## TASK OBJECTIVE
Transcribe the listing below verbatim, omitting pictures.

____ DATA EXCERPTS

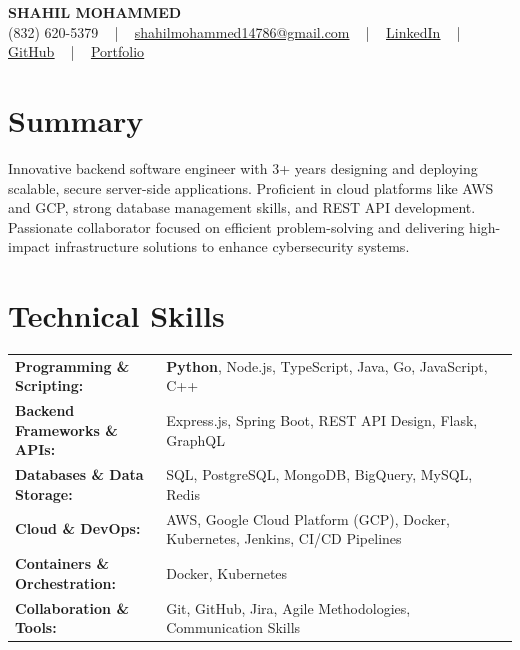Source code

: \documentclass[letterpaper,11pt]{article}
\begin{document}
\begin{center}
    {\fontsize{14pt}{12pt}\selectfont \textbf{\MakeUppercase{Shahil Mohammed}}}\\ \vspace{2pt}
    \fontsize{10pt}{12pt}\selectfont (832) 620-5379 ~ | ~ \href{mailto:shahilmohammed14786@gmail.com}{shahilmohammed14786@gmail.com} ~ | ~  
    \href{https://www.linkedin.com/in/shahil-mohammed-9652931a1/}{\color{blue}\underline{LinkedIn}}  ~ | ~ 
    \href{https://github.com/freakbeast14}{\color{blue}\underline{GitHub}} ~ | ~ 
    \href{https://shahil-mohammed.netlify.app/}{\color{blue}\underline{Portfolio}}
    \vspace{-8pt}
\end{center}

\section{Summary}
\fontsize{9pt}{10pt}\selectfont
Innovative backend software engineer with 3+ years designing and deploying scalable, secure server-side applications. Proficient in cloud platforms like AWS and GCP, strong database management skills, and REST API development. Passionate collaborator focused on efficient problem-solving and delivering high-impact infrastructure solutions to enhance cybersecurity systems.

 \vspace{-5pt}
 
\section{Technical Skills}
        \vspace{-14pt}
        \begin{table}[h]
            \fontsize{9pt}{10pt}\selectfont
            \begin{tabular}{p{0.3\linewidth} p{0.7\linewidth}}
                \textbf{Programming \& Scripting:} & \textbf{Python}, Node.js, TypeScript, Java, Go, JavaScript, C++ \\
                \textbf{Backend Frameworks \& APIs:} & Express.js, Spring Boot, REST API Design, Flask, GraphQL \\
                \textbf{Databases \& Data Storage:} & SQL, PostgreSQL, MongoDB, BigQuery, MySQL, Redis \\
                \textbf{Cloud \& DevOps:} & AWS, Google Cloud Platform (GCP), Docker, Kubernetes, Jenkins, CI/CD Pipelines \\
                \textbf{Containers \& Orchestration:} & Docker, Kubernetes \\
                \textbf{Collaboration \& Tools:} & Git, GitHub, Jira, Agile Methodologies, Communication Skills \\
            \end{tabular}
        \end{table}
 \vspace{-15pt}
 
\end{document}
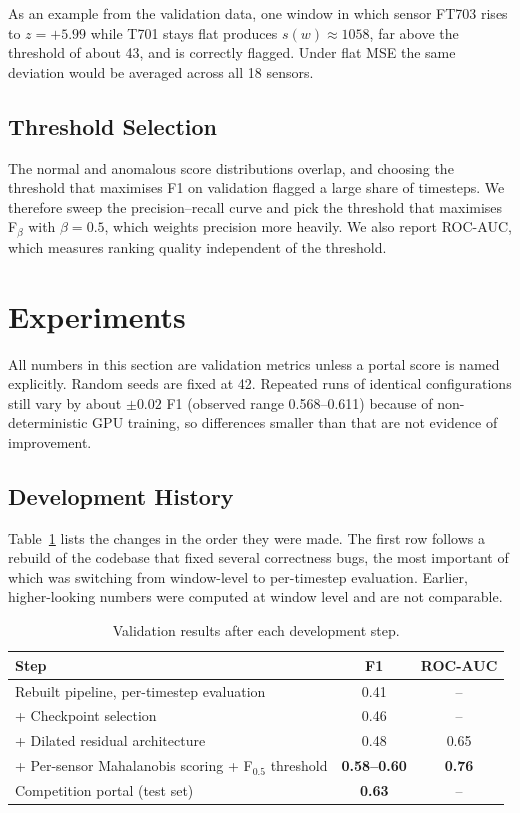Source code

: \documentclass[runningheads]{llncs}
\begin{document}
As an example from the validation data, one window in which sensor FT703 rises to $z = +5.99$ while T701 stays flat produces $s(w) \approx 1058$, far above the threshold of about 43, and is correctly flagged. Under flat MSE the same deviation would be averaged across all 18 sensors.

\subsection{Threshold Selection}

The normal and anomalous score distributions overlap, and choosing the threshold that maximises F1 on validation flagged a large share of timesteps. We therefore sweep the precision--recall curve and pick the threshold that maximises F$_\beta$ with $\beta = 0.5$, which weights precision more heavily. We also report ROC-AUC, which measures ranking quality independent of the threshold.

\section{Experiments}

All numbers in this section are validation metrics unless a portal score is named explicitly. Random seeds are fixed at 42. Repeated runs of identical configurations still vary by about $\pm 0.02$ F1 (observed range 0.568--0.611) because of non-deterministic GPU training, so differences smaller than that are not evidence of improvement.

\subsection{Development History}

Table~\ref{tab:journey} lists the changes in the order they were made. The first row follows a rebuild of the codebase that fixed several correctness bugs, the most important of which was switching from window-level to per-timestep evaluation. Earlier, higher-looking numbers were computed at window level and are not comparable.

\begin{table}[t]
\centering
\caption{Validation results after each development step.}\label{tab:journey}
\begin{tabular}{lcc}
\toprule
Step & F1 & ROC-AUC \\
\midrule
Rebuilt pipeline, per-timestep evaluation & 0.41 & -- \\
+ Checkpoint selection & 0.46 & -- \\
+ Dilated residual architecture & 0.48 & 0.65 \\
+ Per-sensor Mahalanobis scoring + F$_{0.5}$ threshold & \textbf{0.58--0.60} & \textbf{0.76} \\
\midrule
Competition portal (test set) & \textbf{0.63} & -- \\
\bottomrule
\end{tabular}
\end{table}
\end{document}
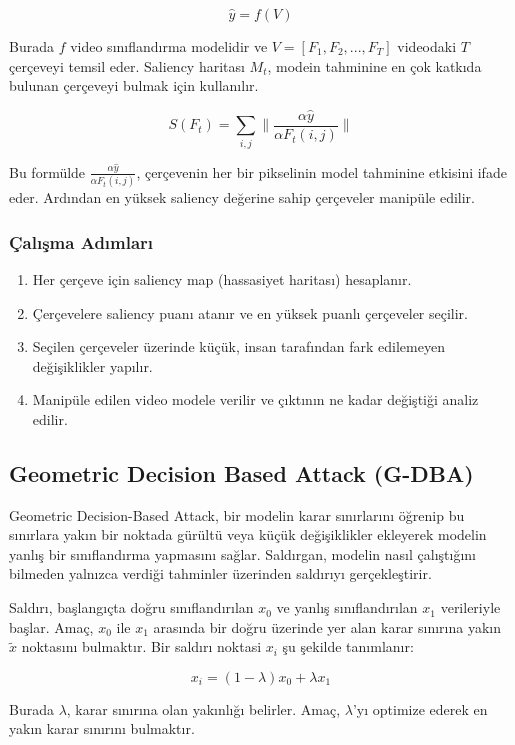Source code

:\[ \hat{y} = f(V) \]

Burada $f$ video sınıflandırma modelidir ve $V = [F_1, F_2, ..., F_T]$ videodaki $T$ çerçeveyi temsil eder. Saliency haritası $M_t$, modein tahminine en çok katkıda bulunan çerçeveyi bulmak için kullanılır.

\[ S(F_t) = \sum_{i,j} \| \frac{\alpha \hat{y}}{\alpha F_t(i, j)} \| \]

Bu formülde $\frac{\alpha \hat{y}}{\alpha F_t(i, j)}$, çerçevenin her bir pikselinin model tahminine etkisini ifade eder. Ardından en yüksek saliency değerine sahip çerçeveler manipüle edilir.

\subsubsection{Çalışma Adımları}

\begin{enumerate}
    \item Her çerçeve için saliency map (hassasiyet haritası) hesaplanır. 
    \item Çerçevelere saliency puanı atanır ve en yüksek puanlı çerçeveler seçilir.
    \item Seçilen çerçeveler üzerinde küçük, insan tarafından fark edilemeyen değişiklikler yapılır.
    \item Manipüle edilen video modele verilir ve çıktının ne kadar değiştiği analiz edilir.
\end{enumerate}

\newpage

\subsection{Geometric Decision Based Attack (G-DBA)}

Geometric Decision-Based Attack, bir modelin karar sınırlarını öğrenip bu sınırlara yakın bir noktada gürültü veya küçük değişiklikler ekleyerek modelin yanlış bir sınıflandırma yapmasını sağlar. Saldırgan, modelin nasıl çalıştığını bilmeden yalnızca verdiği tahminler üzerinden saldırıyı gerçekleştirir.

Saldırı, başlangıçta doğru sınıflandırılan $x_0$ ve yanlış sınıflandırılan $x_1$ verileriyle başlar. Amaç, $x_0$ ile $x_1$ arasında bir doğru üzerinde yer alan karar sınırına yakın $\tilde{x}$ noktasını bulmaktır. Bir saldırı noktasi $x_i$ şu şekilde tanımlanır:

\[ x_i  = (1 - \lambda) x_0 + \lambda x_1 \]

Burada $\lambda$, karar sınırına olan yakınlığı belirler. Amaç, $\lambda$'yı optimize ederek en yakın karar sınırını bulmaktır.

________

## EXERCISE OUTPUT
Source code

: \documentclass[letterpaper,11pt]{article}
\begin{document}
\begin{center}
    {\fontsize{14pt}{12pt}\selectfont \textbf{\MakeUppercase{Shahil Mohammed}}}\\ \vspace{2pt}
    \fontsize{10pt}{12pt}\selectfont (832) 620-5379 ~ | ~ \href{mailto:shahilmohammed14786@gmail.com}{shahilmohammed14786@gmail.com} ~ | ~  
    \href{https://www.linkedin.com/in/shahil-mohammed-9652931a1/}{\color{blue}\underline{LinkedIn}}  ~ | ~ 
    \href{https://github.com/freakbeast14}{\color{blue}\underline{GitHub}} ~ | ~ 
    \href{https://shahil-mohammed.netlify.app/}{\color{blue}\underline{Portfolio}}
    \vspace{-8pt}
\end{center}

\section{Summary}
\fontsize{9pt}{10pt}\selectfont
Innovative backend software engineer with 3+ years designing and deploying scalable, secure server-side applications. Proficient in cloud platforms like AWS and GCP, strong database management skills, and REST API development. Passionate collaborator focused on efficient problem-solving and delivering high-impact infrastructure solutions to enhance cybersecurity systems.

 \vspace{-5pt}
 
\section{Technical Skills}
        \vspace{-14pt}
        \begin{table}[h]
            \fontsize{9pt}{10pt}\selectfont
            \begin{tabular}{p{0.3\linewidth} p{0.7\linewidth}}
                \textbf{Programming \& Scripting:} & \textbf{Python}, Node.js, TypeScript, Java, Go, JavaScript, C++ \\
                \textbf{Backend Frameworks \& APIs:} & Express.js, Spring Boot, REST API Design, Flask, GraphQL \\
                \textbf{Databases \& Data Storage:} & SQL, PostgreSQL, MongoDB, BigQuery, MySQL, Redis \\
                \textbf{Cloud \& DevOps:} & AWS, Google Cloud Platform (GCP), Docker, Kubernetes, Jenkins, CI/CD Pipelines \\
                \textbf{Containers \& Orchestration:} & Docker, Kubernetes \\
                \textbf{Collaboration \& Tools:} & Git, GitHub, Jira, Agile Methodologies, Communication Skills \\
            \end{tabular}
        \end{table}
 \vspace{-15pt}
 
\end{document}
Source code

: \documentclass[runningheads]{llncs}
\begin{document}
As an example from the validation data, one window in which sensor FT703 rises to $z = +5.99$ while T701 stays flat produces $s(w) \approx 1058$, far above the threshold of about 43, and is correctly flagged. Under flat MSE the same deviation would be averaged across all 18 sensors.

\subsection{Threshold Selection}

The normal and anomalous score distributions overlap, and choosing the threshold that maximises F1 on validation flagged a large share of timesteps. We therefore sweep the precision--recall curve and pick the threshold that maximises F$_\beta$ with $\beta = 0.5$, which weights precision more heavily. We also report ROC-AUC, which measures ranking quality independent of the threshold.

\section{Experiments}

All numbers in this section are validation metrics unless a portal score is named explicitly. Random seeds are fixed at 42. Repeated runs of identical configurations still vary by about $\pm 0.02$ F1 (observed range 0.568--0.611) because of non-deterministic GPU training, so differences smaller than that are not evidence of improvement.

\subsection{Development History}

Table~\ref{tab:journey} lists the changes in the order they were made. The first row follows a rebuild of the codebase that fixed several correctness bugs, the most important of which was switching from window-level to per-timestep evaluation. Earlier, higher-looking numbers were computed at window level and are not comparable.

\begin{table}[t]
\centering
\caption{Validation results after each development step.}\label{tab:journey}
\begin{tabular}{lcc}
\toprule
Step & F1 & ROC-AUC \\
\midrule
Rebuilt pipeline, per-timestep evaluation & 0.41 & -- \\
+ Checkpoint selection & 0.46 & -- \\
+ Dilated residual architecture & 0.48 & 0.65 \\
+ Per-sensor Mahalanobis scoring + F$_{0.5}$ threshold & \textbf{0.58--0.60} & \textbf{0.76} \\
\midrule
Competition portal (test set) & \textbf{0.63} & -- \\
\bottomrule
\end{tabular}
\end{table}
\end{document}
Source code

:\[ \hat{y} = f(V) \]

Burada $f$ video sınıflandırma modelidir ve $V = [F_1, F_2, ..., F_T]$ videodaki $T$ çerçeveyi temsil eder. Saliency haritası $M_t$, modein tahminine en çok katkıda bulunan çerçeveyi bulmak için kullanılır.

\[ S(F_t) = \sum_{i,j} \| \frac{\alpha \hat{y}}{\alpha F_t(i, j)} \| \]

Bu formülde $\frac{\alpha \hat{y}}{\alpha F_t(i, j)}$, çerçevenin her bir pikselinin model tahminine etkisini ifade eder. Ardından en yüksek saliency değerine sahip çerçeveler manipüle edilir.

\subsubsection{Çalışma Adımları}

\begin{enumerate}
    \item Her çerçeve için saliency map (hassasiyet haritası) hesaplanır. 
    \item Çerçevelere saliency puanı atanır ve en yüksek puanlı çerçeveler seçilir.
    \item Seçilen çerçeveler üzerinde küçük, insan tarafından fark edilemeyen değişiklikler yapılır.
    \item Manipüle edilen video modele verilir ve çıktının ne kadar değiştiği analiz edilir.
\end{enumerate}

\newpage

\subsection{Geometric Decision Based Attack (G-DBA)}

Geometric Decision-Based Attack, bir modelin karar sınırlarını öğrenip bu sınırlara yakın bir noktada gürültü veya küçük değişiklikler ekleyerek modelin yanlış bir sınıflandırma yapmasını sağlar. Saldırgan, modelin nasıl çalıştığını bilmeden yalnızca verdiği tahminler üzerinden saldırıyı gerçekleştirir.

Saldırı, başlangıçta doğru sınıflandırılan $x_0$ ve yanlış sınıflandırılan $x_1$ verileriyle başlar. Amaç, $x_0$ ile $x_1$ arasında bir doğru üzerinde yer alan karar sınırına yakın $\tilde{x}$ noktasını bulmaktır. Bir saldırı noktasi $x_i$ şu şekilde tanımlanır:

\[ x_i  = (1 - \lambda) x_0 + \lambda x_1 \]

Burada $\lambda$, karar sınırına olan yakınlığı belirler. Amaç, $\lambda$'yı optimize ederek en yakın karar sınırını bulmaktır.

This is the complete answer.